I see a few flaws that need rectifying.
First, the colors you selected are not accurate. Your underside is clearly Sky. You need to follow this scheme: Dark Green / Ocean Grey / Medium Sea Grey. Also, your interpretation of Dark green and Ocean Grey are not very close to the real shades. The green isn't olive enough and the grey need a bit of blue and to be a few shades lighter.
It should look very similar to this Spit 9.

Next, and I apologize for being harsh, but your paint wear effect is just terrible. I'll forward to you a PM from Greebo to me on how does his paint chips.
The first thing to do is examine as many photos of the type of aircraft in question as possible to get an idea of wear patterns. In general single seat fighters often show paint wear on the leading edges of the aircraft, particularly behing the propeller. The areas which are walked on by groundcrew (wing root especially) and around often used hatches (engine, fuel, oil, ammo access etc.) The edges of hatches often get chipped as they are removed or replaced and the areas around fasteners, where tools slip.
To create the chips I paint small (1-2 pixels wide and up to 5-6 long) light grey chips and use an eraser tool to soften those edges that are not up against a panel line. I place these up against the panel lines that are around the hatches as needed. Copy and paste is your friend here. Then I make the large worn areas on the wingroots etc in the same way.

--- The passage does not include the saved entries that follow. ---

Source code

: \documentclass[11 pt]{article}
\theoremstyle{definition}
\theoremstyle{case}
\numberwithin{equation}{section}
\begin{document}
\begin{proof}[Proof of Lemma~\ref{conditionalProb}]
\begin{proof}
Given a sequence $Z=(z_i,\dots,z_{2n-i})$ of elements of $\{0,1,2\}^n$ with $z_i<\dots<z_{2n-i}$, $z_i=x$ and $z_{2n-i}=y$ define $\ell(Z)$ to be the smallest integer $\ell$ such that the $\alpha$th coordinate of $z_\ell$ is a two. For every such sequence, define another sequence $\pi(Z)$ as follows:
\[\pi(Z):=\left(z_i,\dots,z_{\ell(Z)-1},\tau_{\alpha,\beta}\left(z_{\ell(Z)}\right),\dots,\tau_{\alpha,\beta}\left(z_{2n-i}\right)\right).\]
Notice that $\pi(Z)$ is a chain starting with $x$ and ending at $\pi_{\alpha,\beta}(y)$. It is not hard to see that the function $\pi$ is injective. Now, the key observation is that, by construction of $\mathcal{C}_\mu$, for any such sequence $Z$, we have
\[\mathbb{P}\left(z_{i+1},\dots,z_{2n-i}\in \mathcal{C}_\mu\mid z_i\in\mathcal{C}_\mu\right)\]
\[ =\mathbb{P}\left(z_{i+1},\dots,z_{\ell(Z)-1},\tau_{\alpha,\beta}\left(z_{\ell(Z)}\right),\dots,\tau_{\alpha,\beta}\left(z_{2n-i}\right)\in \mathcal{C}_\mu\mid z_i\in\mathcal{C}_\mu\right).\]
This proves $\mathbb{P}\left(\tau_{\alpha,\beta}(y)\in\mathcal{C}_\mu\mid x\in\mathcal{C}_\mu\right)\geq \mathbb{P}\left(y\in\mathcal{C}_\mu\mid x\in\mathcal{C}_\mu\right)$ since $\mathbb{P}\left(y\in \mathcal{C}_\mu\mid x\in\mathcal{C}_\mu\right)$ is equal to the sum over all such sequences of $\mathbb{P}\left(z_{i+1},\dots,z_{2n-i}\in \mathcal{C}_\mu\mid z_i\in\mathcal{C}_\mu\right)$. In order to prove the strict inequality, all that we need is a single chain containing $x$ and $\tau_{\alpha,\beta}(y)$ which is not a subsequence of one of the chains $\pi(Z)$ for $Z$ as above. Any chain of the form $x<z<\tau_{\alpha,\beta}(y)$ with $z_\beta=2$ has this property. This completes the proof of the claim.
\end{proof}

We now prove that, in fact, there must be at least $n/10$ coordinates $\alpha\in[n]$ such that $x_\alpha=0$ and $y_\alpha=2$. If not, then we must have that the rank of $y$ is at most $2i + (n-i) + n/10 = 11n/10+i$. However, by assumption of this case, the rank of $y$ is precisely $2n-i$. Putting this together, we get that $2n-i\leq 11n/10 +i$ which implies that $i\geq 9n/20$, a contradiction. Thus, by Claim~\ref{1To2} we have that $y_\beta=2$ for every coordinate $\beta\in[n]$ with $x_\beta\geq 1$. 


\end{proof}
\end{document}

I don't like the paint chips to overlap the panel lines themselves. Rather than place each chip really carefully I use a shortcut for clearing them from the panel lines. First create a merged panel line layer by copy and pasting all my other panel line layers into one. Next select this whole layer so all the panel lines are active on the screen. Then make the paint chip layer active and press the delete key. This erases any parts of the paint chips that are overlapping the panel lines. Once this is done, the merged panel line layer can be turned off or deleted.
Sometimes I create a scratches layer as well. These scratches are 1 pixel wide light grey freehand lines. Once drawn use an eraser tool to make the lines fade in and out along their length. Create a group of these and copy and paste this group over the access panels rotating the group 90, 180 etc to avoid it looking copied. Fade this layer until it is barely visible.
Once done the paint chip and scratches layers are copied to the specular map, lined up and turned white. The layers are then reduced in opacity (typically 50-60%) so they are not too shiny.
Please understand that this isn't personal. You're a talented skinner and with some more work, this will be a fine skin.